(Work item):
Tally up how many lines in the listing below contain the string "teve", and give only the total.

(Materials provided):
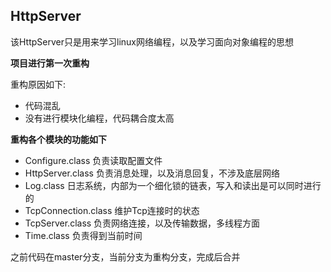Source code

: ## HttpServer

该HttpServer只是用来学习linux网络编程，以及学习面向对象编程的思想

**项目进行第一次重构**

重构原因如下:

+ 代码混乱
+ 没有进行模块化编程，代码耦合度太高

**重构各个模块的功能如下**

+ Configure.class 负责读取配置文件
+ HttpServer.class 负责消息处理，以及消息回复，不涉及底层网络
+ Log.class 日志系统，内部为一个细化锁的链表，写入和读出是可以同时进行的
+ TcpConnection.class 维护Tcp连接时的状态
+ TcpServer.class 负责网络连接，以及传输数据，多线程方面
+ Time.class 负责得到当前时间

之前代码在master分支，当前分支为重构分支，完成后合并

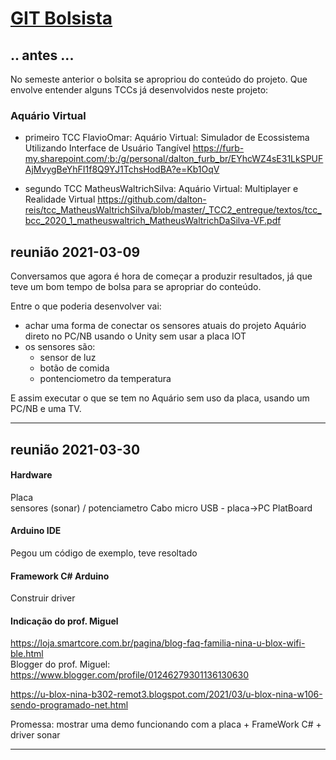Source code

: # [GIT Bolsista](https://github.com/anderson-guimaraes/furb-integracao-esp32)

## .. antes ...
No semeste anterior o bolsita se apropriou do conteúdo do projeto. Que envolve entender alguns TCCs já desenvolvidos neste projeto:

### Aquário Virtual
- primeiro TCC FlavioOmar: Aquário Virtual: Simulador de Ecossistema Utilizando Interface de Usuário Tangível
https://furb-my.sharepoint.com/:b:/g/personal/dalton_furb_br/EYhcWZ4sE31LkSPUFAjMvygBeYhFI1f8Q9YJ1TchsHodBA?e=Kb1OqV

- segundo TCC MatheusWaltrichSilva: Aquário Virtual: Multiplayer e Realidade Virtual
https://github.com/dalton-reis/tcc_MatheusWaltrichSilva/blob/master/_TCC2_entregue/textos/tcc_bcc_2020_1_matheuswaltrich_MatheusWaltrichDaSilva-VF.pdf

## reunião 2021-03-09
Conversamos que agora é hora de começar a produzir resultados, já que teve um bom tempo de bolsa para se apropriar do conteúdo.

Entre o que poderia desenvolver vai:
- achar uma forma de conectar os sensores atuais do projeto Aquário direto no PC/NB usando o Unity sem usar a placa IOT
- os sensores são:
  - sensor de luz
  - botão de comida
  - pontenciometro da temperatura

E assim executar o que se tem no Aquário sem uso da placa, usando um PC/NB e uma TV.

--------
## reunião 2021-03-30
#### Hardware
Placa <br>
sensores (sonar) / potenciametro
Cabo micro USB - placa->PC
PlatBoard

#### Arduino IDE
Pegou um código de exemplo, teve resoltado

#### Framework C# Arduino
Construir driver

#### Indicação do prof. Miguel
https://loja.smartcore.com.br/pagina/blog-faq-familia-nina-u-blox-wifi-ble.html <br>
Blogger do prof. Miguel: https://www.blogger.com/profile/01246279301136130630

https://u-blox-nina-b302-remot3.blogspot.com/2021/03/u-blox-nina-w106-sendo-programado-net.html

Promessa: mostrar uma demo funcionando com a placa + FrameWork C# + driver sonar

--------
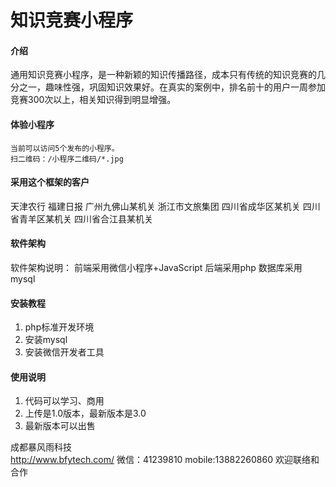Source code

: # 知识竞赛小程序

#### 介绍
通用知识竞赛小程序，是一种新颖的知识传播路径，成本只有传统的知识竞赛的几分之一，趣味性强，巩固知识效果好。在真实的案例中，排名前十的用户一周参加竞赛300次以上，相关知识得到明显增强。


#### 体验小程序
    当前可以访问5个发布的小程序。
    扫二维码：/小程序二维码/*.jpg

#### 采用这个框架的客户
天津农行
福建日报
广州九佛山某机关
浙江市文旅集团
四川省成华区某机关
四川省青羊区某机关
四川省合江县某机关

#### 软件架构
软件架构说明：
前端采用微信小程序+JavaScript
后端采用php
数据库采用mysql

#### 安装教程

1.  php标准开发环境
2.  安装mysql
3.  安装微信开发者工具

#### 使用说明

1.  代码可以学习、商用
2.  上传是1.0版本，最新版本是3.0
3.  最新版本可以出售

成都暴风雨科技    
http://www.bfytech.com/
微信：41239810
mobile:13882260860
欢迎联络和合作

(Answer to this task):
2